Provided records:
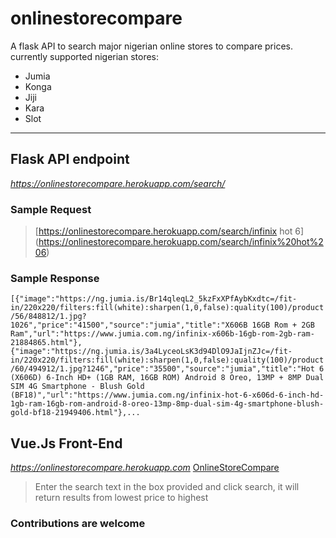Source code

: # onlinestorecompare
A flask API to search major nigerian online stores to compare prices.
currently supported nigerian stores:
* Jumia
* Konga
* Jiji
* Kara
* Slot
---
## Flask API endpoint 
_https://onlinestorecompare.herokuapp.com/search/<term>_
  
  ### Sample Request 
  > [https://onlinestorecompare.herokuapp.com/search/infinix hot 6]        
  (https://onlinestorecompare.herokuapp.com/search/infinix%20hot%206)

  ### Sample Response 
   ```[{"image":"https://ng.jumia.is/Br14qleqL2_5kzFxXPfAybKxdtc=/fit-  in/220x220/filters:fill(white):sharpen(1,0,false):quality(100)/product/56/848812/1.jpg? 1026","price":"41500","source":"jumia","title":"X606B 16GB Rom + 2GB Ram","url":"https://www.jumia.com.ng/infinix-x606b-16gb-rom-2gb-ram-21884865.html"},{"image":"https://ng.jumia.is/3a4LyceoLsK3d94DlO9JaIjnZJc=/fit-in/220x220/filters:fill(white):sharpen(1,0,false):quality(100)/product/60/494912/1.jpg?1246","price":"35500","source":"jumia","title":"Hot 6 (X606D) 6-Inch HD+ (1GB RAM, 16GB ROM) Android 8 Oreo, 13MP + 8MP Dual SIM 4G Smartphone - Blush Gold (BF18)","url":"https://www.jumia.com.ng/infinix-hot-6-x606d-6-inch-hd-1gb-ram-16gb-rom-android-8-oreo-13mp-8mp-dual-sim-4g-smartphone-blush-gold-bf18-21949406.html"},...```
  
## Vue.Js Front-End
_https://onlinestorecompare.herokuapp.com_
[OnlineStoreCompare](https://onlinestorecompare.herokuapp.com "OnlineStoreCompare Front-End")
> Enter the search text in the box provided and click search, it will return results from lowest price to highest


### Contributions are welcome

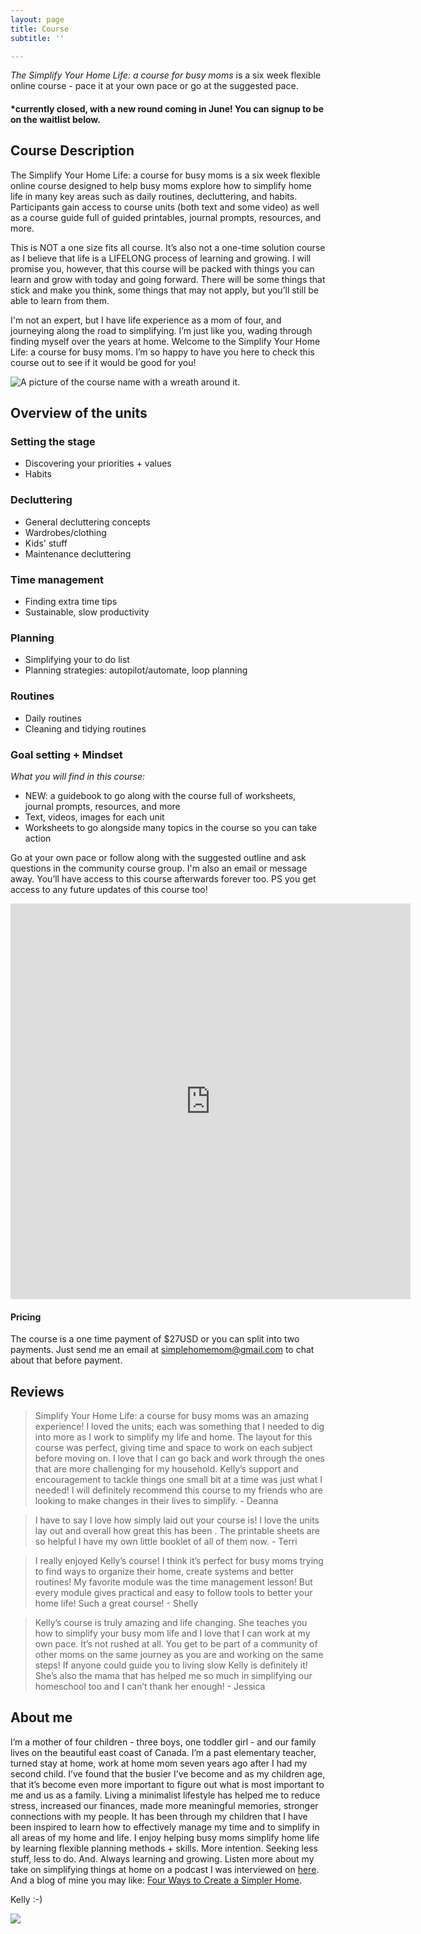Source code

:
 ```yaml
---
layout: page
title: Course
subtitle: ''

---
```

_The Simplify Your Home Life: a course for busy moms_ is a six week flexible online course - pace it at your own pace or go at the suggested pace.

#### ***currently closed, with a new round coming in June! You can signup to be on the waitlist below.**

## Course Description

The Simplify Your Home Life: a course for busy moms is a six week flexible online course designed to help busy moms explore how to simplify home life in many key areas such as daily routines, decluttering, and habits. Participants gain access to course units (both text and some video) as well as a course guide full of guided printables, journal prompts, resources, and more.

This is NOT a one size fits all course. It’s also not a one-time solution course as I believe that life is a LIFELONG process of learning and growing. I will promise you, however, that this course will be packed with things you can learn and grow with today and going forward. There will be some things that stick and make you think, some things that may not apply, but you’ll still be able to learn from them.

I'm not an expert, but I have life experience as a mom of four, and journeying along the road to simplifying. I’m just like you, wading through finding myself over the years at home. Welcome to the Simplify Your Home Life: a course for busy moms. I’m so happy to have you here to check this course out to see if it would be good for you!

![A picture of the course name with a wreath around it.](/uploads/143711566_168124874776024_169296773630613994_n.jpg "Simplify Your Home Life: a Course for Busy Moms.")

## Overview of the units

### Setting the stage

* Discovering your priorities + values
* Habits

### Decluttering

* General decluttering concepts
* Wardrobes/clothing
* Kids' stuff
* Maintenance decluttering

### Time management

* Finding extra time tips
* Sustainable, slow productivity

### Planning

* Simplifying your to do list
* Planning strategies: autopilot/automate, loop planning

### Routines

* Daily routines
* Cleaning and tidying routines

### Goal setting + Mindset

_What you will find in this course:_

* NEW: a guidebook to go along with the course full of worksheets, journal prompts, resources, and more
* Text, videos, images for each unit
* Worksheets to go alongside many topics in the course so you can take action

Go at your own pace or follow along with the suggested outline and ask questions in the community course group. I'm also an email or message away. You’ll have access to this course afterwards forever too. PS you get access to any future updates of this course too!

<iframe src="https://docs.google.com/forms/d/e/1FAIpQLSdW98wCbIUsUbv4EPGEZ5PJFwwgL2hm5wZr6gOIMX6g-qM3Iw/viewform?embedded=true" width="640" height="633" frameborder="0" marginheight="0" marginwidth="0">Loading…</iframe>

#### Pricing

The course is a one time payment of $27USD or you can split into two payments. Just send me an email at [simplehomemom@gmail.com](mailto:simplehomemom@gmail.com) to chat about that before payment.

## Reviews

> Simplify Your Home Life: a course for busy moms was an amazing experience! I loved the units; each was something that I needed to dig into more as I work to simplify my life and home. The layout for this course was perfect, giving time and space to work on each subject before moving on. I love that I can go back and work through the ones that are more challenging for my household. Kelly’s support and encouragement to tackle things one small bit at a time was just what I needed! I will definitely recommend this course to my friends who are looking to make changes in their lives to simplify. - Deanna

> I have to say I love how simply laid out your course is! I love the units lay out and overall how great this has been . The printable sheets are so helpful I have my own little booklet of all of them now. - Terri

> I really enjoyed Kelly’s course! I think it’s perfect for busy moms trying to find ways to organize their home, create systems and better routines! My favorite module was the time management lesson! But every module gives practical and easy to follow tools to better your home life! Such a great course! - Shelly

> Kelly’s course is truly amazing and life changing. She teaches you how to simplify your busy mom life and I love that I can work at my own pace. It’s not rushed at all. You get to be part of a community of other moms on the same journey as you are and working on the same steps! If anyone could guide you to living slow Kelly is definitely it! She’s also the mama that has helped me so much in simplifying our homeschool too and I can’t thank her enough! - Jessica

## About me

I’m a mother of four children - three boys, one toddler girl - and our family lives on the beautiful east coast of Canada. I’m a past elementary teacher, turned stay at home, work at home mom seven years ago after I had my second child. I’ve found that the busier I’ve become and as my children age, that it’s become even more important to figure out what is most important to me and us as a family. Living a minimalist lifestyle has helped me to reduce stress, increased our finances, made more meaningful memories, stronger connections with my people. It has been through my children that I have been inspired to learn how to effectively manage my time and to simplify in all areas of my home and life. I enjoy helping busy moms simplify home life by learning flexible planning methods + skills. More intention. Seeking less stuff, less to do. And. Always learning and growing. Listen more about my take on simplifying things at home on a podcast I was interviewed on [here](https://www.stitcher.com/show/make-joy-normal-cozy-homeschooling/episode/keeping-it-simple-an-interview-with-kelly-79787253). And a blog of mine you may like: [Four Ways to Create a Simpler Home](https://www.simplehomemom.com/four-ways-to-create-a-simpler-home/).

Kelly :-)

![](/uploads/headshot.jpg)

---

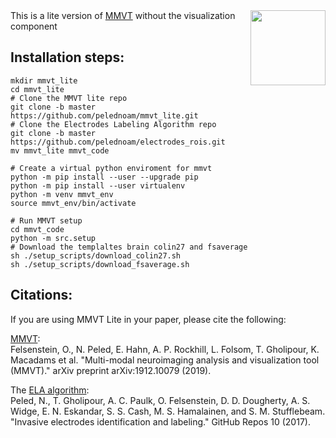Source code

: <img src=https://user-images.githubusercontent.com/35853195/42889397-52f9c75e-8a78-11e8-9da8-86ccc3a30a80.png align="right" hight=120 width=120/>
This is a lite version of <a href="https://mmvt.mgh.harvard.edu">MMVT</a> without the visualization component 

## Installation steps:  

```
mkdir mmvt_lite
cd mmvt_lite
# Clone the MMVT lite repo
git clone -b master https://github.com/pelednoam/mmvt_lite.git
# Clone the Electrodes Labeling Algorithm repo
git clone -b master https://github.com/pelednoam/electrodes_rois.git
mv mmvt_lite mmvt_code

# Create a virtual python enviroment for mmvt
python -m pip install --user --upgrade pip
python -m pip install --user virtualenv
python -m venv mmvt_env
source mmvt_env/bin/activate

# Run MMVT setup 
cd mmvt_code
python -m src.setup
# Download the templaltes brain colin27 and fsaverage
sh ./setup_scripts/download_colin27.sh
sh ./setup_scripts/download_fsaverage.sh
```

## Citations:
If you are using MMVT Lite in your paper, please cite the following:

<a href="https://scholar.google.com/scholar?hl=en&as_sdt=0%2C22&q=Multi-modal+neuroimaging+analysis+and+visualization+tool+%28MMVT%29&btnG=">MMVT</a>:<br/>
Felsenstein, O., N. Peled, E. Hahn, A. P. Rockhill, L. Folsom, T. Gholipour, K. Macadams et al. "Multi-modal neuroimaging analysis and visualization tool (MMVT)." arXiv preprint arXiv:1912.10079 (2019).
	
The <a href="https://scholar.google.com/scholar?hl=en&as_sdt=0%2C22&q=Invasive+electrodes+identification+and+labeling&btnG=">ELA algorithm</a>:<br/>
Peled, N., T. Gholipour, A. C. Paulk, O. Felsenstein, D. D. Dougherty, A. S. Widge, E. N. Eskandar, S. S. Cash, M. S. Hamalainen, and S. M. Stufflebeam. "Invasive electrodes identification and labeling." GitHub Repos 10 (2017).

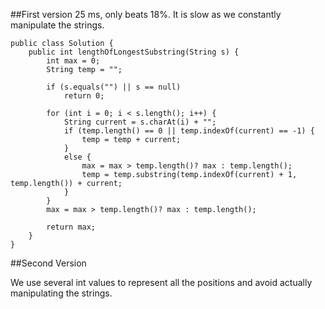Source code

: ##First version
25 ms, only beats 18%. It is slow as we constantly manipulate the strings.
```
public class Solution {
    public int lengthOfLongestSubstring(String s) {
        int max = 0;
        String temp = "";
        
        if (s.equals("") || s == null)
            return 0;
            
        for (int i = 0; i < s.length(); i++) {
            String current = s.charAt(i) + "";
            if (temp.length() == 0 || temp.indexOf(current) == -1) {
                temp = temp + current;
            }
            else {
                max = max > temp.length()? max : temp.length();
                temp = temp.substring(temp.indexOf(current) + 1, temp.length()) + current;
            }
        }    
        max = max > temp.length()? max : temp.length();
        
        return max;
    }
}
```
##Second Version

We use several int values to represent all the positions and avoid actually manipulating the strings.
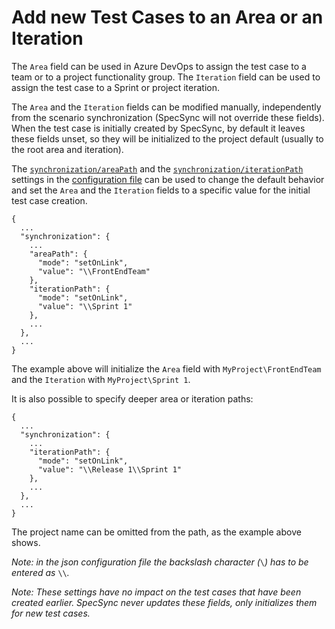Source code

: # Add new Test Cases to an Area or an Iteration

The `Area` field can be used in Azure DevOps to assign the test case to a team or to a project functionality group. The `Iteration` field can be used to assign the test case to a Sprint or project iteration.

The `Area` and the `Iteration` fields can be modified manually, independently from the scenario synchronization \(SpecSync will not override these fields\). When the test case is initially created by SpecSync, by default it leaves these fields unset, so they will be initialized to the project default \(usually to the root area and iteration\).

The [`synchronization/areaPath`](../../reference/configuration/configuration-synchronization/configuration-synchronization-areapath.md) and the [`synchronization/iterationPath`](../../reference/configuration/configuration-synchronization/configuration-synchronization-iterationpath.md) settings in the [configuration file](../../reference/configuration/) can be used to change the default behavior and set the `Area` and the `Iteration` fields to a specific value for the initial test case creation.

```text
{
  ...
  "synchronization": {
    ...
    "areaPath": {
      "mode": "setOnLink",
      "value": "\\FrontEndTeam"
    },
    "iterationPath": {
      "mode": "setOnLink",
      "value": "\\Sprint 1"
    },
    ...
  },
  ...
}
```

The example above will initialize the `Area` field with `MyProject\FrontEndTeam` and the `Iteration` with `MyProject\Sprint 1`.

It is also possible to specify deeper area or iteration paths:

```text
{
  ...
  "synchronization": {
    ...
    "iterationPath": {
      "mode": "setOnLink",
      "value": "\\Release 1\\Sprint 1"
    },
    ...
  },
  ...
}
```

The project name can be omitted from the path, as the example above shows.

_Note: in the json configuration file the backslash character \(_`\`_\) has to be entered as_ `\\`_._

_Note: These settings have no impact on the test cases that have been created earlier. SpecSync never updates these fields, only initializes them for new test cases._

Exercise requirements: Your task is to restate, word for word, only those lines above that fall between the line holding "Sustainable, slow productivity" and the line holding "#### Pricing", inclusive.

Answer to this exercise:
* Sustainable, slow productivity

### Planning

* Simplifying your to do list
* Planning strategies: autopilot/automate, loop planning

### Routines

* Daily routines
* Cleaning and tidying routines

### Goal setting + Mindset

_What you will find in this course:_

* NEW: a guidebook to go along with the course full of worksheets, journal prompts, resources, and more
* Text, videos, images for each unit
* Worksheets to go alongside many topics in the course so you can take action

Go at your own pace or follow along with the suggested outline and ask questions in the community course group. I'm also an email or message away. You’ll have access to this course afterwards forever too. PS you get access to any future updates of this course too!

<iframe src="https://docs.google.com/forms/d/e/1FAIpQLSdW98wCbIUsUbv4EPGEZ5PJFwwgL2hm5wZr6gOIMX6g-qM3Iw/viewform?embedded=true" width="640" height="633" frameborder="0" marginheight="0" marginwidth="0">Loading…</iframe>

#### Pricing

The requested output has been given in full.